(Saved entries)
* * *
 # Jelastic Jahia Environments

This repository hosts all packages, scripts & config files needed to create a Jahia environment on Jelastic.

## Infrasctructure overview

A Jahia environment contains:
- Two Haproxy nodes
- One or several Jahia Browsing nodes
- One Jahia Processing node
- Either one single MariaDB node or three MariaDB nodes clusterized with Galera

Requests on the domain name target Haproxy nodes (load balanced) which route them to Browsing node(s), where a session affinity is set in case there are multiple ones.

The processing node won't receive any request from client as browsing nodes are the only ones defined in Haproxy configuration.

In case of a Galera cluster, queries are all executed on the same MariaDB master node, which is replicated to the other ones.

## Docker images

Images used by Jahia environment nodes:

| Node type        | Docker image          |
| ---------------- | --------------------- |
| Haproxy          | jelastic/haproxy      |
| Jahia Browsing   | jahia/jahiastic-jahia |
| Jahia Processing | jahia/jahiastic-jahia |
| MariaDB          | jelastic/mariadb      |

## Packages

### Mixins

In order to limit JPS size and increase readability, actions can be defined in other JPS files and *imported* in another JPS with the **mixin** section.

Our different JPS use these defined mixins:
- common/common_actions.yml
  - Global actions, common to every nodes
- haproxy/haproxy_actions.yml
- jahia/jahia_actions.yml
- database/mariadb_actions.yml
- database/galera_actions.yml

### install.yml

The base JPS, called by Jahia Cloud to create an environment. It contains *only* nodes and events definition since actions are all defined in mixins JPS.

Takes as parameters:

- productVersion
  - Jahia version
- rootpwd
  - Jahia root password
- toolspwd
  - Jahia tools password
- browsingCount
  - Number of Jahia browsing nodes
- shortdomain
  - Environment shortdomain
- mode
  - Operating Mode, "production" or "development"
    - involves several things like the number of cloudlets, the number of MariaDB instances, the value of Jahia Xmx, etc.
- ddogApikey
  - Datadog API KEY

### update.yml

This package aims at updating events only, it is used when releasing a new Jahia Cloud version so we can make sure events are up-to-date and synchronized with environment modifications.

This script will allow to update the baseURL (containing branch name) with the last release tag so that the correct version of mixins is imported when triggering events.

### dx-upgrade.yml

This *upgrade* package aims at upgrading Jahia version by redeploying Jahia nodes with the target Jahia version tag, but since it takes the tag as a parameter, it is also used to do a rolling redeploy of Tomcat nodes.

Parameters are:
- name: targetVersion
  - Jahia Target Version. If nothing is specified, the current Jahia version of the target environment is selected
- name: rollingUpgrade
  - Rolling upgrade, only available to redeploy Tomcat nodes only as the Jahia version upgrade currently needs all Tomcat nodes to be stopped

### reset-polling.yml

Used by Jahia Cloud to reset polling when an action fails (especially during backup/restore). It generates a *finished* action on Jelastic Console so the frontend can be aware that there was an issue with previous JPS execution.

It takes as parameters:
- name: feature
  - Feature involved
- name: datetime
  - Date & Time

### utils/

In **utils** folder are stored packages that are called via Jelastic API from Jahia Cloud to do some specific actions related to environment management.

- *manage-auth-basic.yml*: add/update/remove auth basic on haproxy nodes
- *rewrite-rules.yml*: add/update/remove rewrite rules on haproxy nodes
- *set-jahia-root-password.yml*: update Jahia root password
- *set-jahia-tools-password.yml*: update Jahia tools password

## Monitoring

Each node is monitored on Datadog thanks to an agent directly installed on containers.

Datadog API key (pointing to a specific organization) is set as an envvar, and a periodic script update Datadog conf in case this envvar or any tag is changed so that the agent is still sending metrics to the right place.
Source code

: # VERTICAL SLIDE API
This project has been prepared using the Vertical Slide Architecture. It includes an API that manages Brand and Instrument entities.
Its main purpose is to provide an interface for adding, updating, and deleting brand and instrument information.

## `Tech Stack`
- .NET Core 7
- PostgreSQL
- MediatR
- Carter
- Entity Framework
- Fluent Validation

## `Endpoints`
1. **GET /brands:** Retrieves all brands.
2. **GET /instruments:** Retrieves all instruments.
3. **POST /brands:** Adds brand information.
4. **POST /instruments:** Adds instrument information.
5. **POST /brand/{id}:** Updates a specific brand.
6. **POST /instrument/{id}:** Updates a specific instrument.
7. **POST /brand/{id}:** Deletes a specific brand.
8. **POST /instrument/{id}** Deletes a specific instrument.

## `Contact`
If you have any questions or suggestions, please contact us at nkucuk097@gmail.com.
* * *
_Exercise objective:_
All that is wanted is the stretch of lines above from the one containing "- productVersion" through the one containing "### dx-upgrade.yml", duplicated exactly.

_Expected answer:_
- productVersion
  - Jahia version
- rootpwd
  - Jahia root password
- toolspwd
  - Jahia tools password
- browsingCount
  - Number of Jahia browsing nodes
- shortdomain
  - Environment shortdomain
- mode
  - Operating Mode, "production" or "development"
    - involves several things like the number of cloudlets, the number of MariaDB instances, the value of Jahia Xmx, etc.
- ddogApikey
  - Datadog API KEY

### update.yml

This package aims at updating events only, it is used when releasing a new Jahia Cloud version so we can make sure events are up-to-date and synchronized with environment modifications.

This script will allow to update the baseURL (containing branch name) with the last release tag so that the correct version of mixins is imported when triggering events.

### dx-upgrade.yml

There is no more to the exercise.